This slim volume has been translated into English from the Dutch original; I mention this only because there has been a double act of translation provided for the English reader. Dekker’s intent, among others, is to unpack or translate a set of seventeenth-century jests for a twenty-first century audience as a window into an emergent Dutch bourgeois culture. It is a truism that jokes don’t travel well, that they are one of the cultural forms most likely to get lost in translation, and the reader here will surely agree. Perhaps the Dutch reader would find these jests slightly more accessible. But the cultural particularity of the laughable also renders it an ideal source for historians who wish to examine the otherness of systems of cultural meaning distinct from their own.
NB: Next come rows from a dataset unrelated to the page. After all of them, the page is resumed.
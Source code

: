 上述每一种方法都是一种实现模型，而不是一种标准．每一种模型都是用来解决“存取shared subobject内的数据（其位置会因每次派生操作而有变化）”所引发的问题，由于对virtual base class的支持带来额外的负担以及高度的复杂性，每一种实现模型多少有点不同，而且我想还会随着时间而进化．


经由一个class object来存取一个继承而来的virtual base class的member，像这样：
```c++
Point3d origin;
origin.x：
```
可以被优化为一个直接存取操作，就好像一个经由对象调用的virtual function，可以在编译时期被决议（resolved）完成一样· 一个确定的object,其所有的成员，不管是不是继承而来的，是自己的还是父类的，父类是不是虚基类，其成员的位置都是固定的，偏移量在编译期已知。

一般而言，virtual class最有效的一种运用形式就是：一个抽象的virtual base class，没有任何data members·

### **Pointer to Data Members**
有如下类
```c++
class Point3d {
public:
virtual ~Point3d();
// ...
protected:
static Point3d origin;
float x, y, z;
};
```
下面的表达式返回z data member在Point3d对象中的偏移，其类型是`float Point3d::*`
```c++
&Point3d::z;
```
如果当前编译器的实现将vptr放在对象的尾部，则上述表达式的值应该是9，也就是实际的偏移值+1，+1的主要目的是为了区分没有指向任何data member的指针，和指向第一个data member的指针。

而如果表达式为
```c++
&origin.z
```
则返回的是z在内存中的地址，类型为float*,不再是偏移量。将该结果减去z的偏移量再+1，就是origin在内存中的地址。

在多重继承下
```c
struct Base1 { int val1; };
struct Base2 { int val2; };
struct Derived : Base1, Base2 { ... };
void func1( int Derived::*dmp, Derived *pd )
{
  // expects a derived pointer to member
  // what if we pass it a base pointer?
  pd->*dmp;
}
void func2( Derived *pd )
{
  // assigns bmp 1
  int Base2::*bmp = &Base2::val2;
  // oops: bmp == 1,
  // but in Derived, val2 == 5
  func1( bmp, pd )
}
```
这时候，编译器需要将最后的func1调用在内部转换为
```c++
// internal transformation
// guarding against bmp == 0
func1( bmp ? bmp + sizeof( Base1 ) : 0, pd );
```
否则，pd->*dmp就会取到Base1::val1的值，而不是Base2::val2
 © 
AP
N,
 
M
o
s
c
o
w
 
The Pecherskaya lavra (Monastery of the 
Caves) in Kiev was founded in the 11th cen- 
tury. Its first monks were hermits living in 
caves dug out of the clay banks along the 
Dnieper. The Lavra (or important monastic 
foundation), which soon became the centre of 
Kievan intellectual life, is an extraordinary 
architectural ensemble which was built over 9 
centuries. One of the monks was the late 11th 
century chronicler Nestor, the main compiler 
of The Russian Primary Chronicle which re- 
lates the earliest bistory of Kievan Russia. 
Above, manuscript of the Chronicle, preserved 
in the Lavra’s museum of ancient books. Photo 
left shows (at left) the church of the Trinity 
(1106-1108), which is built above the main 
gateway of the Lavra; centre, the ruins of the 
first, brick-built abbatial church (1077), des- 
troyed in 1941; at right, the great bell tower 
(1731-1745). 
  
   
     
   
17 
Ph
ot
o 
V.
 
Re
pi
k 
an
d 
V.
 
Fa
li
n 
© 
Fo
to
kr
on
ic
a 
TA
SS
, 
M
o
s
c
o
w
Dekker’s study takes this goal seriously. He picks up the suggestion made by anthropologically-informed historians Robert Darnton, Peter Burke and Keith Thomas, among others, that laughter is a kind of cultural fault line that can reveal the unstated assumptions, values and modes of perception of a people. To the extent that this idea is the organizing principle of his text, Dekker is to be applauded. The problem lies in the execution of the principle, and the way in which other concerns get in the way of accomplishing this goal.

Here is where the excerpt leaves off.